The draft regulation makes clear that discrimination against a student’s gender identity or sexual orientation could constitute a Title IX violation. However, the Education Department opted not to clarify some protections for student-athletes, specifically the criteria used by colleges to determine whether they can participate in men’s or women’s sports.
A senior department official said Thursday the Education Department will pursue a separate rulemaking process for Title IX and athletics.
The Biden administration also touted protections in the proposed rule for students and employees who are pregnant, saying it would strengthen requirements for reasonable modifications, break time and lactation space.
The administration’s release of the proposal on Thursday — the 50th anniversary of former President Richard Nixon signing Title IX into law — kicks off a process for putting a new rule into force.
That starts with a public comment period. The Education Department must review comments it receives and respond to them in a final iteration of the rule. This may extend the timeline for finalizing the regulation. DeVos’ draft rule attracted more than 120,000 comments, and almost two years passed between the Trump administration publishing its draft rule and its regulations going into force.
Title IX of the Education Amendments of 1972 has long been in place to safeguard college students from sex-based discrimination and has been applied in areas such as athletics.
But in the last 11 years, it has undergone a substantial regulatory transformation, beginning with the Obama administration issuing guidance in 2011. It directed how colleges should investigate and adjudicate sexual assault claims.
Sexual assault survivor advocates credit the Obama-era policies with bringing new light to issues of campus sexual violence, which continues to plague colleges nationwide. An Association of American Universities survey in 2020 found 13% of students had experienced nonconsensual sexual contact.

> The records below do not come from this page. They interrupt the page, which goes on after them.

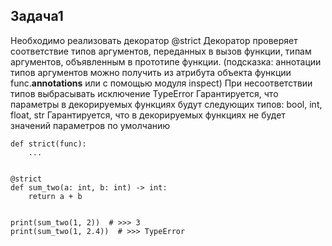 ## Задача1

Необходимо реализовать декоратор @strict Декоратор проверяет соответствие типов аргументов, 
переданных в вызов функции, типам аргументов, объявленным в прототипе функции. 
(подсказка: аннотации типов аргументов можно получить из атрибута объекта функции func.__annotations__ или с помощью модуля inspect) 
При несоответствии типов выбрасывать исключение TypeError 
Гарантируется, что параметры в декорируемых функциях будут следующих типов: 
bool, int, float, str Гарантируется, что в декорируемых функциях не будет значений параметров по умолчанию

```
def strict(func):
    ...


@strict
def sum_two(a: int, b: int) -> int:
    return a + b


print(sum_two(1, 2))  # >>> 3
print(sum_two(1, 2.4))  # >>> TypeError
```


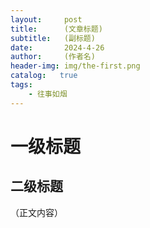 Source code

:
 ```yaml
---
layout:     post
title:      (文章标题)
subtitle:   (副标题)
date:       2024-4-26
author:     (作者名)
header-img: img/the-first.png
catalog:   true
tags:
    - 往事如烟
---
```

# 一级标题
## 二级标题
（正文内容）



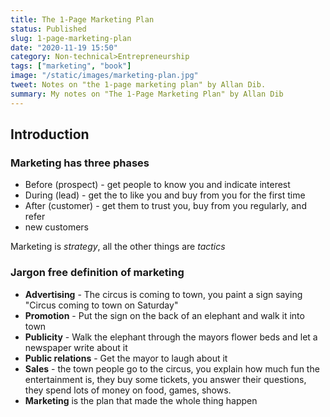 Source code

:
```yaml
---
title: The 1-Page Marketing Plan
status: Published
slug: 1-page-marketing-plan
date: "2020-11-19 15:50"
category: Non-technical>Entrepreneurship
tags: ["marketing", "book"]
image: "/static/images/marketing-plan.jpg"
tweet: Notes on "the 1-page marketing plan" by Allan Dib.
summary: My notes on "The 1-Page Marketing Plan" by Allan Dib
---
```


## Introduction

### Marketing has three phases

- Before (prospect) - get people to know you and indicate interest
- During (lead) - get the to like you and buy from you for the first time
- After (customer) - get them to trust you, buy from you regularly, and refer
- new customers

Marketing is _strategy_, all the other things are _tactics_

### Jargon free definition of marketing

- **Advertising** - The circus is coming to town, you paint a sign saying "Circus coming to town on Saturday"
- **Promotion** - Put the sign on the back of an elephant and walk it into town
- **Publicity** - Walk the elephant through the mayors flower beds and let a newspaper write about it
- **Public relations** - Get the mayor to laugh about it
- **Sales** - the town people go to the circus, you explain how much fun the entertainment is, they buy some tickets, you answer their questions, they spend lots of money on food, games, shows.
- **Marketing** is the plan that made the whole thing happen
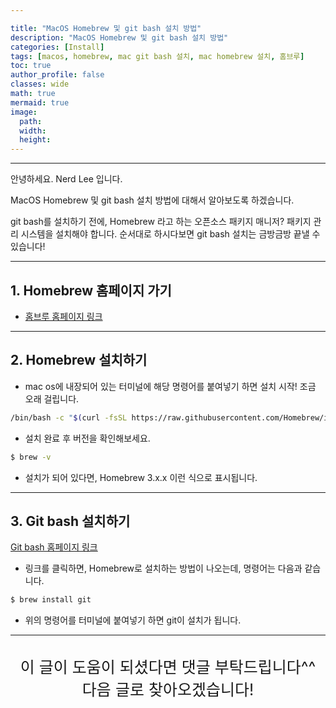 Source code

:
 ```yaml
---

title: "MacOS Homebrew 및 git bash 설치 방법"
description: "MacOS Homebrew 및 git bash 설치 방법"
categories: [Install]
tags: [macos, homebrew, mac git bash 설치, mac homebrew 설치, 홈브루]
toc: true
author_profile: false
classes: wide
math: true
mermaid: true
image:
  path: 
  width: 
  height:
---
```


---

안녕하세요. Nerd Lee 입니다.

MacOS Homebrew 및 git bash 설치 방법에 대해서 알아보도록 하겠습니다.

git bash를 설치하기 전에, Homebrew 라고 하는 오픈소스 패키지 매니저?
패키지 관리 시스템을 설치해야 합니다.
순서대로 하시다보면 git bash 설치는 금방금방 끝낼 수 있습니다!


---
## 1. Homebrew 홈페이지 가기
- [홈브루 홈페이지 링크](https://brew.sh/index_ko)


---

## 2. Homebrew 설치하기

- mac os에 내장되어 있는 터미널에 해당 명령어를 붙여넣기 하면 설치 시작! 조금 오래 걸립니다.

```bash
/bin/bash -c "$(curl -fsSL https://raw.githubusercontent.com/Homebrew/install/HEAD/install.sh)"
```

- 설치 완료 후 버전을 확인해보세요.

```bash
$ brew -v
```

- 설치가 되어 있다면, Homebrew 3.x.x 이런 식으로 표시됩니다.

---

## 3. Git bash 설치하기
[Git bash 홈페이지 링크](https://git-scm.com/download/mac)

- 링크를 클릭하면, Homebrew로 설치하는 방법이 나오는데, 명령어는 다음과 같습니다.

```bash
$ brew install git
```

- 위의 명령어를 터미널에 붙여넣기 하면 git이 설치가 됩니다.

---

<br>

<div style="font-size:25px; text-align:center">
이 글이 도움이 되셨다면 댓글 부탁드립니다^^<br>
다음 글로 찾아오겠습니다!

</div>
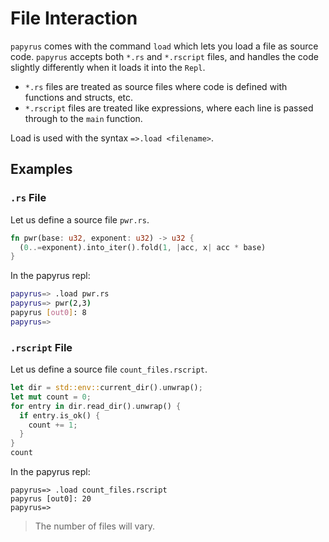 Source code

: # File Interaction

`papyrus` comes with the command `load` which lets you load a file as source code. `papyrus` accepts both `*.rs` and `*.rscript` files, and handles the code slightly differently when it loads it into the `Repl`.

- `*.rs` files are treated as source files where code is defined with functions and structs, etc.
- `*.rscript` files are treated like expressions, where each line is passed through to the `main` function.

Load is used with the syntax `=>.load <filename>`.

## Examples

### `.rs` File

Let us define a source file `pwr.rs`.

```rust
fn pwr(base: u32, exponent: u32) -> u32 {
  (0..=exponent).into_iter().fold(1, |acc, x| acc * base)
}
```

In the papyrus repl:

```sh
papyrus=> .load pwr.rs
papyrus=> pwr(2,3)
papyrus [out0]: 8
papyrus=>
```

### `.rscript` File

Let us define a source file `count_files.rscript`.

```rust
let dir = std::env::current_dir().unwrap();
let mut count = 0;
for entry in dir.read_dir().unwrap() {
  if entry.is_ok() {
    count += 1;
  }
}
count
```

In the papyrus repl:

```terminal
papyrus=> .load count_files.rscript
papyrus [out0]: 20
papyrus=>
```

> The number of files will vary. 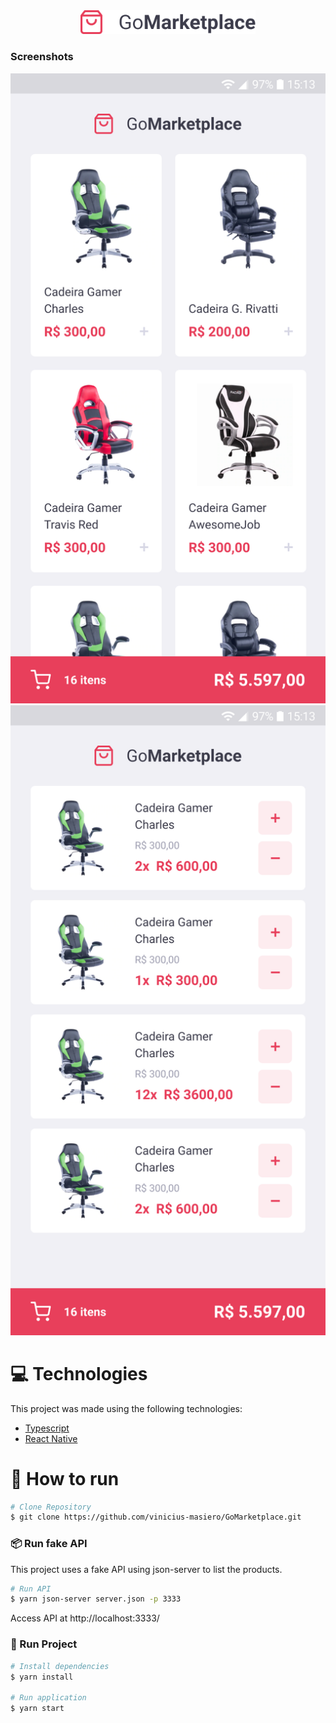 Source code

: <div align="center">

<img src="./.github/logo.png" alt="GoMarketplace" width="280"/>

</div>

### Screenshots
<div>
  <img src="./.github/listagem.png" width="900px">
  <img src="./.github/carrinho.png" width="900px">
</div>

# :computer: Technologies
This project was made using the following technologies:
<ul>
  <li><a href="https://www.typescriptlang.org/">Typescript</a></li>
  <li><a href="https://reactnative.dev/">React Native</a></li>
</ul>

# :construction_worker: How to run
```bash
# Clone Repository
$ git clone https://github.com/vinicius-masiero/GoMarketplace.git
```

### 📦 Run fake API

This project uses a fake API using json-server to list the products.

```bash
# Run API
$ yarn json-server server.json -p 3333
```
Access API at http://localhost:3333/

### 📱 Run Project

```bash
# Install dependencies
$ yarn install

# Run application
$ yarn start
```
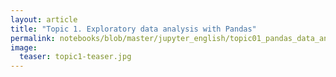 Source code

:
 ```yaml
---
layout: article
title: "Topic 1. Exploratory data analysis with Pandas"
permalink: notebooks/blob/master/jupyter_english/topic01_pandas_data_analysis/topic1_pandas_data_analysis.ipynb?flush_cache=true
image:
  teaser: topic1-teaser.jpg
---
```




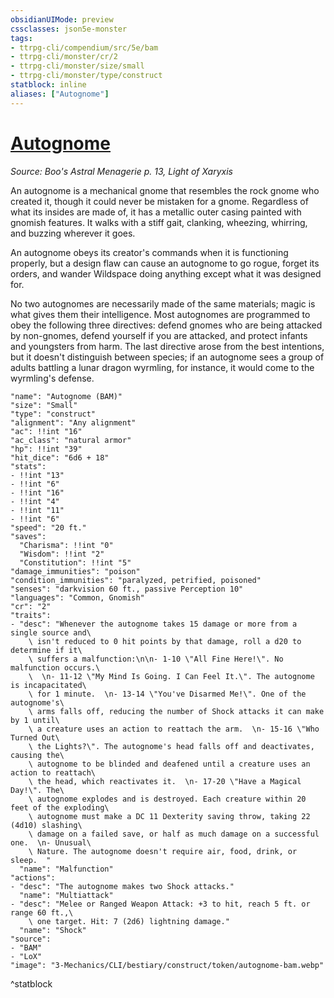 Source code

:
 ```yaml
---
obsidianUIMode: preview
cssclasses: json5e-monster
tags:
- ttrpg-cli/compendium/src/5e/bam
- ttrpg-cli/monster/cr/2
- ttrpg-cli/monster/size/small
- ttrpg-cli/monster/type/construct
statblock: inline
aliases: ["Autognome"]
---
```

# [Autognome](3-Mechanics\CLI\bestiary\construct/autognome-bam.md)
*Source: Boo's Astral Menagerie p. 13, Light of Xaryxis*  

An autognome is a mechanical gnome that resembles the rock gnome who created it, though it could never be mistaken for a gnome. Regardless of what its insides are made of, it has a metallic outer casing painted with gnomish features. It walks with a stiff gait, clanking, wheezing, whirring, and buzzing wherever it goes.

An autognome obeys its creator's commands when it is functioning properly, but a design flaw can cause an autognome to go rogue, forget its orders, and wander Wildspace doing anything except what it was designed for.

No two autognomes are necessarily made of the same materials; magic is what gives them their intelligence. Most autognomes are programmed to obey the following three directives: defend gnomes who are being attacked by non-gnomes, defend yourself if you are attacked, and protect infants and youngsters from harm. The last directive arose from the best intentions, but it doesn't distinguish between species; if an autognome sees a group of adults battling a lunar dragon wyrmling, for instance, it would come to the wyrmling's defense.

```statblock
"name": "Autognome (BAM)"
"size": "Small"
"type": "construct"
"alignment": "Any alignment"
"ac": !!int "16"
"ac_class": "natural armor"
"hp": !!int "39"
"hit_dice": "6d6 + 18"
"stats":
- !!int "13"
- !!int "6"
- !!int "16"
- !!int "4"
- !!int "11"
- !!int "6"
"speed": "20 ft."
"saves":
  "Charisma": !!int "0"
  "Wisdom": !!int "2"
  "Constitution": !!int "5"
"damage_immunities": "poison"
"condition_immunities": "paralyzed, petrified, poisoned"
"senses": "darkvision 60 ft., passive Perception 10"
"languages": "Common, Gnomish"
"cr": "2"
"traits":
- "desc": "Whenever the autognome takes 15 damage or more from a single source and\
    \ isn't reduced to 0 hit points by that damage, roll a d20 to determine if it\
    \ suffers a malfunction:\n\n- 1-10 \"All Fine Here!\". No malfunction occurs.\
    \  \n- 11-12 \"My Mind Is Going. I Can Feel It.\". The autognome is incapacitated\
    \ for 1 minute.  \n- 13-14 \"You've Disarmed Me!\". One of the autognome's\
    \ arms falls off, reducing the number of Shock attacks it can make by 1 until\
    \ a creature uses an action to reattach the arm.  \n- 15-16 \"Who Turned Out\
    \ the Lights?\". The autognome's head falls off and deactivates, causing the\
    \ autognome to be blinded and deafened until a creature uses an action to reattach\
    \ the head, which reactivates it.  \n- 17-20 \"Have a Magical Day!\". The\
    \ autognome explodes and is destroyed. Each creature within 20 feet of the exploding\
    \ autognome must make a DC 11 Dexterity saving throw, taking 22 (4d10) slashing\
    \ damage on a failed save, or half as much damage on a successful one.  \n- Unusual\
    \ Nature. The autognome doesn't require air, food, drink, or sleep.  "
  "name": "Malfunction"
"actions":
- "desc": "The autognome makes two Shock attacks."
  "name": "Multiattack"
- "desc": "Melee or Ranged Weapon Attack: +3 to hit, reach 5 ft. or range 60 ft.,\
    \ one target. Hit: 7 (2d6) lightning damage."
  "name": "Shock"
"source":
- "BAM"
- "LoX"
"image": "3-Mechanics/CLI/bestiary/construct/token/autognome-bam.webp"
```
^statblock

The Obama administration guidance spurred political warfare. Due process activists accused the Education Department of coercing colleges to find accused students responsible for sexual violence by threatening to yank their federal funding.
Title IX litigation exploded, with students taking to the courts to allege their institutions had botched their sexual violence cases.

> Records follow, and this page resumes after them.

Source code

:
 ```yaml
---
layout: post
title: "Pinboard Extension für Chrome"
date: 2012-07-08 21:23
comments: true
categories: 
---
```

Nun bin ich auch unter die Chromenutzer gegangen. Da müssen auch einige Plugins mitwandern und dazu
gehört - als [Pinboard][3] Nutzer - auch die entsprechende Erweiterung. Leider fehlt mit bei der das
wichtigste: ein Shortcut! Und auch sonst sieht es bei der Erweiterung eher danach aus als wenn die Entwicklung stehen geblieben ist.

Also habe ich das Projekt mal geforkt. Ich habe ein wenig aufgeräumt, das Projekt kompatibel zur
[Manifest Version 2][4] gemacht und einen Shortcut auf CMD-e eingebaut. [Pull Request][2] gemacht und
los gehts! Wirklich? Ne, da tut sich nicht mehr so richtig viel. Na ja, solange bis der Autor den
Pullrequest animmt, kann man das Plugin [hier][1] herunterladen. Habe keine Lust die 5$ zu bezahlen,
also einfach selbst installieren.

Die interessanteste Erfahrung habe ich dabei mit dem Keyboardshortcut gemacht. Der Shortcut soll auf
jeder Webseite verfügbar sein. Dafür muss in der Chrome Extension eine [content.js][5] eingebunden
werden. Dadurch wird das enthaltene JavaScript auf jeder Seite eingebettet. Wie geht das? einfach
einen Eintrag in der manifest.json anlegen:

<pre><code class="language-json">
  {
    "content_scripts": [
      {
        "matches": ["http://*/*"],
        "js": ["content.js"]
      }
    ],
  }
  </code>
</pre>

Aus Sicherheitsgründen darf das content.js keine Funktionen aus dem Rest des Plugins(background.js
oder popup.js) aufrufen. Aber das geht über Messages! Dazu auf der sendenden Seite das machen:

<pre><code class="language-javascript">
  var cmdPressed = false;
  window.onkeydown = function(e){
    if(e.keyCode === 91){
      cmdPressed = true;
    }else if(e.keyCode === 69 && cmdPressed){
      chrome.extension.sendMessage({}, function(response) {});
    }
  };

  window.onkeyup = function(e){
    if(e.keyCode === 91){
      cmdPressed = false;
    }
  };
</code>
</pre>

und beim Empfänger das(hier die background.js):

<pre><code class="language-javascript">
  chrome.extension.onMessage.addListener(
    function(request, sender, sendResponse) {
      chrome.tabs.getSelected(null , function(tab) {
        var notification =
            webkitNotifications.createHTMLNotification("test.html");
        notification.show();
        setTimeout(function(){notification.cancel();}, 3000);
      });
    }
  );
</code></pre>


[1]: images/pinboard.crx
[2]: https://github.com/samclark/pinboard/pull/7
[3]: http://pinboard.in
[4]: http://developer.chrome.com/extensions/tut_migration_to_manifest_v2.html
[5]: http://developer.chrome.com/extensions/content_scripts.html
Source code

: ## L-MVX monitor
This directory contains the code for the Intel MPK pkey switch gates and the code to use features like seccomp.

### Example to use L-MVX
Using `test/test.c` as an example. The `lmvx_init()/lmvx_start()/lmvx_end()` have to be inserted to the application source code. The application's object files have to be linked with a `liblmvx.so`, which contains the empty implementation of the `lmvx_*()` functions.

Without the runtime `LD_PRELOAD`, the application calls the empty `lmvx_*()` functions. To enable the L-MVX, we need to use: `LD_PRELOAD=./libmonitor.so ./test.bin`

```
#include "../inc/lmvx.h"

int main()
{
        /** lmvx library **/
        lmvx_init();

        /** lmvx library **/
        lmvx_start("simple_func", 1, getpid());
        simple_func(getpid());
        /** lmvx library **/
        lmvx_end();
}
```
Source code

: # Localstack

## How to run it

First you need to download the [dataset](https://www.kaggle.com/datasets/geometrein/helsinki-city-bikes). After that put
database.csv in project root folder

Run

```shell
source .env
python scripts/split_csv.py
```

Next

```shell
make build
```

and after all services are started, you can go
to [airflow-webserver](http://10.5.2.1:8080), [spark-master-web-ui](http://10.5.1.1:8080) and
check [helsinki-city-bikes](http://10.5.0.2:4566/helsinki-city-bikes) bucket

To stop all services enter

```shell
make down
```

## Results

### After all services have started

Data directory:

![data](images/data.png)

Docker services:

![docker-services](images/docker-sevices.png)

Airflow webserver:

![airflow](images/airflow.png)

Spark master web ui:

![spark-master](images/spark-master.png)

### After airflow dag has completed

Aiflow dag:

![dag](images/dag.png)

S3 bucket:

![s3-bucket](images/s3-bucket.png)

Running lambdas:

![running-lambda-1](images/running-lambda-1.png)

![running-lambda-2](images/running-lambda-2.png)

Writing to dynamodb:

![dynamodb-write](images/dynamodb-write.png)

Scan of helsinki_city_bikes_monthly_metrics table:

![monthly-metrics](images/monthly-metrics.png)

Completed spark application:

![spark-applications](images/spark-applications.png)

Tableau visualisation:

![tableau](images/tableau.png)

DeVos seized on civil liberties activists’ complaints and in 2017 revoked the Obama administration’s guidance, saying the Education Department would put an end to colleges’ “kangaroo courts” to judge Title IX claims.
The next year, DeVos released the regulatory proposal. It enraged activists for sexual violence survivors who said it would discourage reporting, as students would need to participate in the arduous live hearing in which an accused student would be allowed to cross-examine the survivor through an adviser of their choice.
The rule also permitted colleges to disregard most sexual assaults that occur off campus and narrowed the definition of sexual harassment.
A final version of DeVos’ rule took effect August 2020 and was largely unchanged from the draft.